SamsBnB

class pyoptex.analysis.estimators.sams.bnb.sams_bnb.SamsBnB(model_size, models, nterms, mode=None, dependencies=None, forced_model=None)[source]

Runs the BnB algorithm for SAMS automated model selection.

Attributes

model_sizeint

The size of the overfitted models.

modelsnp.array(2d)

The returned results from the SAMS simulation. A numpy array with a special datatype where each element contains two arrays of size model_size (‘model’, np.int64), (‘coeff’, np.float64), and one scalar (‘metric’, np.float64).

ntermsint

The total number of fixed effects in the encoded, normalized model matrix (=X.shape[1] after encoding and normalization). No element in models should be larger than or equal to this value.

modeNone or ‘weak’ or ‘strong’

The heredity mode during sampling.

dependenciesnp.array(2d)

The dependency matrix of size (N, N) with N the number of terms in the encoded model (output from Y2X). Term i depends on term j if dep(i, j) = true.

forced_modelnp.array(1d)

The terms which were forced to be in the simulation models as an integer array. Often the intercept.

killnp.array(1d)

A boolean array of which terms should not be investigated as they cannot be in the top performing models. Updated during the algorithm.

spmscipy.sparse.csc_array

A sparse boolean matrix of the models. Has dimensions (models.shape[0], nterms).

__init__(model_size, models, nterms, mode=None, dependencies=None, forced_model=None)[source]

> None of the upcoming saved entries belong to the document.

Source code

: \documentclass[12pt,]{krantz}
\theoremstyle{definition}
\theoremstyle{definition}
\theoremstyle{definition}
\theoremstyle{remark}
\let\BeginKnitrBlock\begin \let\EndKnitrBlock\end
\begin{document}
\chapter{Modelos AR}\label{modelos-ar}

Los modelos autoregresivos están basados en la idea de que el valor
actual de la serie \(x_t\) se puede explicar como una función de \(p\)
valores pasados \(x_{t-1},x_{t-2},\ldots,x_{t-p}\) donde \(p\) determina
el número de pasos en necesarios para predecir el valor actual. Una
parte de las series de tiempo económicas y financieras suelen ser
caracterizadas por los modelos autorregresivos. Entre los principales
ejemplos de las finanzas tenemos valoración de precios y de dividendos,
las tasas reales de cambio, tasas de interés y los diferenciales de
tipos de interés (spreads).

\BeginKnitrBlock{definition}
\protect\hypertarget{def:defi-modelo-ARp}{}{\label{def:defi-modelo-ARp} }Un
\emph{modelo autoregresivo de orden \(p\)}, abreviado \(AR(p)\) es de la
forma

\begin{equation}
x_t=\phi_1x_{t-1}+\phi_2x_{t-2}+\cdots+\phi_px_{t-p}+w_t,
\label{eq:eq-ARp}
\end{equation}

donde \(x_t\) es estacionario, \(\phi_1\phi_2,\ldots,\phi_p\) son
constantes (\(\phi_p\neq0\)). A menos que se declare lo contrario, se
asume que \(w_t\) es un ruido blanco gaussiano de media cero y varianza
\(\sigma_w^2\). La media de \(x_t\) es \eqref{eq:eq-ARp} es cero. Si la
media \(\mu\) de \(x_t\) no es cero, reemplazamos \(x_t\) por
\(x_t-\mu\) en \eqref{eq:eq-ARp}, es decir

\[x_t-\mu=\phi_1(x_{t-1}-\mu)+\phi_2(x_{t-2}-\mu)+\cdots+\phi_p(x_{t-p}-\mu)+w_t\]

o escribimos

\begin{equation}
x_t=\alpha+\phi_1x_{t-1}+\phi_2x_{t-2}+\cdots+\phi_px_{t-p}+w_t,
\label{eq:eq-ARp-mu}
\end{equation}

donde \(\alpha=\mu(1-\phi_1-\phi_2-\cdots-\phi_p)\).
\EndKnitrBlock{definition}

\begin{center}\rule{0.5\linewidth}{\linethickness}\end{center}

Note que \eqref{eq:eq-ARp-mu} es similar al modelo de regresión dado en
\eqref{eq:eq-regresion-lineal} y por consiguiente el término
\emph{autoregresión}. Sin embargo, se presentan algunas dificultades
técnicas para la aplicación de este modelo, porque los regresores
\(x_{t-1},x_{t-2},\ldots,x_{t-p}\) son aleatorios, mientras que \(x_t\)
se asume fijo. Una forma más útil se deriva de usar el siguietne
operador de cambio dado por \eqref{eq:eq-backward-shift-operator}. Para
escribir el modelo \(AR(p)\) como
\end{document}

Initializes the branch-and-bound object.

Parameters

model_sizeint

The size of the overfitted models.

modelsnp.array(2d)

The returned results from the SAMS simulation. A numpy array with a special datatype where each element contains two arrays of size model_size (‘model’, np.int64), (‘coeff’, np.float64), and one scalar (‘metric’, np.float64).

ntermsint

The total number of fixed effects in the encoded, normalized model matrix (=X.shape[1] after encoding and normalization). No element in models should be larger than or equal to this value.

modeNone or ‘weak’ or ‘strong’

The heredity mode during sampling.

dependenciesnp.array(2d)

The dependency matrix of size (N, N) with N the number of terms in the encoded model (output from Y2X). Term i depends on term j if dep(i, j) = true.

forced_modelNone or np.array(1d)

The terms which were forced to be in the simulation models as an integer array. Often the intercept.

Methods

SamsBnB.branches(node)

Generates branches by adding possible where permitted.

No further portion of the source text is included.